━━━━━ Data provided

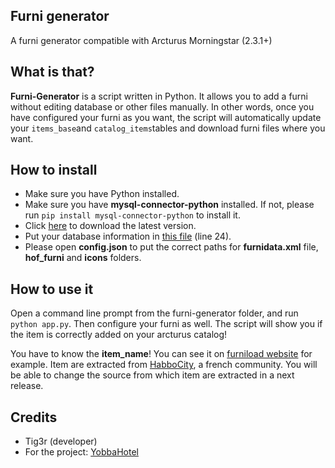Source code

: ## Furni generator
A furni generator compatible with Arcturus Morningstar (2.3.1+)

## What is that?
**Furni-Generator** is a script written in Python. It allows you to add a furni without editing database or other files manually. In other words, once you have configured your furni as you want, the script will automatically update your `items_base`and `catalog_items`tables and download furni files where you want.

## How to install
- Make sure you have Python installed.
- Make sure you have **mysql-connector-python** installed. If not, please run `pip install mysql-connector-python` to install it.
- Click [here](https://github.com/Tiig3r/furni-generator/archive/master.zip) to download the latest version.
- Put your database information in [this file](https://github.com/Tiig3r/furni-generator/blob/master/database.py) (line 24).
- Please open **config.json** to put the correct paths for **furnidata.xml** file, **hof_furni** and **icons** folders.

## How to use it
Open a command line prompt from the furni-generator folder, and run `python app.py`. Then configure your furni as well. The script will show you if the item is correctly added on your arcturus catalog!

You have to know the **item_name**! You can see it on [furniload website](http://www.furniload.com/) for example.
Item are extracted from [HabboCity](https://www.habbocity.me/), a french community.
You will be able to change the source from which item are extracted in a next release.

## Credits
- Tig3r (developer)
- For the project: [YobbaHotel](https://discord.gg/HTD7wGt)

━━━━━━━━━━

## Problem requirements
From the records above, reproduce exactly the lines from the one with "the latest version." to the one with "## How to use it", both included, and no others.

## Result
- Click [here](https://github.com/Tiig3r/furni-generator/archive/master.zip) to download the latest version.
- Put your database information in [this file](https://github.com/Tiig3r/furni-generator/blob/master/database.py) (line 24).
- Please open **config.json** to put the correct paths for **furnidata.xml** file, **hof_furni** and **icons** folders.

## How to use it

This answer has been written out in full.